Au cours de ce procès, l’avocat de la société AB-plus a dit que sa société a contracté un contrat d’assurance de la protection des biens avec la Socabu. Ces biens avaient un capital de 395 352 960 FBu et la société versait une prime d’assurance de 686 939 FBu. Alors un incident s’est produit au sein de l’entreprise et tous les biens de la société ont été brûlés, ainsi que le bâtiment, par un incendie. Et, on a fait un procès-verbal de constat. La Socabu avait accepté de régler l’affaire à l’amiable mais sous certaines conditions d’enlever  tous les restes de brûlures.  Mais l’entreprise AB-plus a refusé car ce sont  les traces de preuves et jusqu’aujourd’hui ces traces y existent. L’avocat de la société d’assurance Socabu a répliqué en ecceptant que ce contrat existe. Mais que tous les biens brûlés n’appartenaient pas à la société partie au contrat. Certaines choses brûlées appartenaient  à une autre société. C’est pourquoi la Socabu  peut  indemniser  une partie des biens et non tous les biens qui étaient dans cet appartement. Mais aussi, la société AB-plus doit amener les pièces justificatives de tous ces biens comme preuves. Et d’ajouter que la Socabu veut également le nombre de choses brûlées soit approuvé par des techniciens. Et qu’elle ne peut pas reconstruire le bâtiment car il ne fait pas partie du contrat.  L’avocat de l’entreprise AB-plus a  déclaré en disant qu’il s’en tient au contrat car avant d’être membre d’une société, les concernés effectuent d’abord une visite. On ne contracte pas le contrat d’assurance sans avoir vu les objets à assurer.
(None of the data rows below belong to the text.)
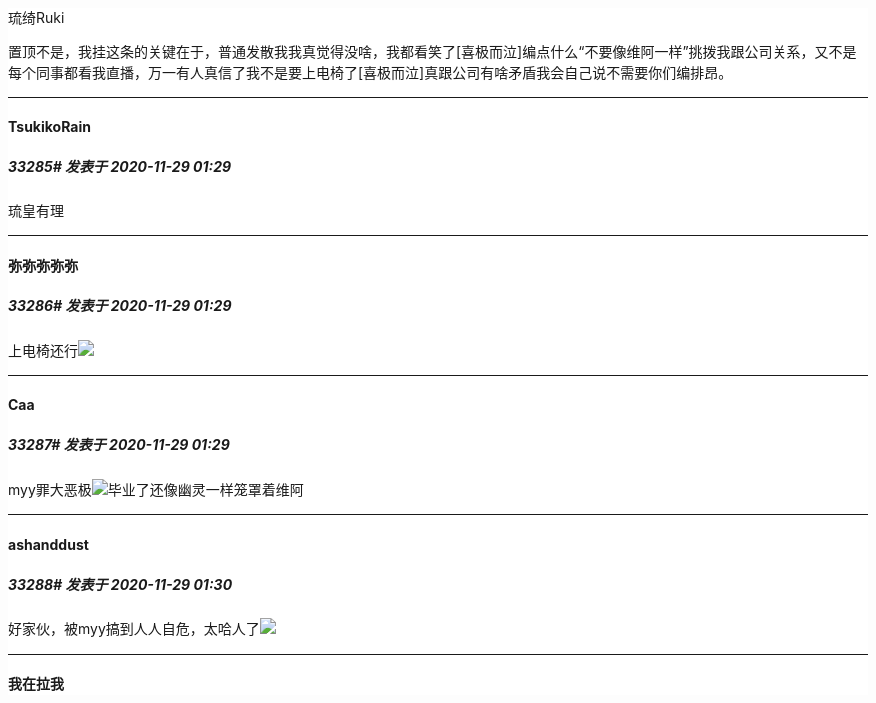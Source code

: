 
琉绮Ruki

置顶不是，我挂这条的关键在于，普通发散我我真觉得没啥，我都看笑了[喜极而泣]编点什么“不要像维阿一样”挑拨我跟公司关系，又不是每个同事都看我直播，万一有人真信了我不是要上电椅了[喜极而泣]真跟公司有啥矛盾我会自己说不需要你们编排昂。


*****

####  TsukikoRain  
##### 33285#       发表于 2020-11-29 01:29


琉皇有理


*****

####  弥弥弥弥弥  
##### 33286#       发表于 2020-11-29 01:29


上电椅还行<img src="https://static.saraba1st.com/image/smiley/face2017/067.png" referrerpolicy="no-referrer">


*****

####  Caa  
##### 33287#       发表于 2020-11-29 01:29


myy罪大恶极<img src="https://static.saraba1st.com/image/smiley/face2017/067.png" referrerpolicy="no-referrer">毕业了还像幽灵一样笼罩着维阿


*****

####  ashanddust  
##### 33288#       发表于 2020-11-29 01:30


好家伙，被myy搞到人人自危，太哈人了<img src="https://static.saraba1st.com/image/smiley/face2017/169.gif" referrerpolicy="no-referrer">


*****

####  我在拉我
Inutile alors d’amener les papiers justificatifs comme ceux de l’OBR, de transport, d’achats de ces biens, etc. L’avocat de la Socabu a répliqué en disant que c’est à la victime de présenter les preuves en cas de sinistre. Ce qui intéresse l’assureur, c’est la prime. L’avocat de la société AB-plus demande le payement de tous les objets brûlés, les dommages-intérêts et le manque à gagner relatif au gain professionnel. L’affaire a été mise en délibéré.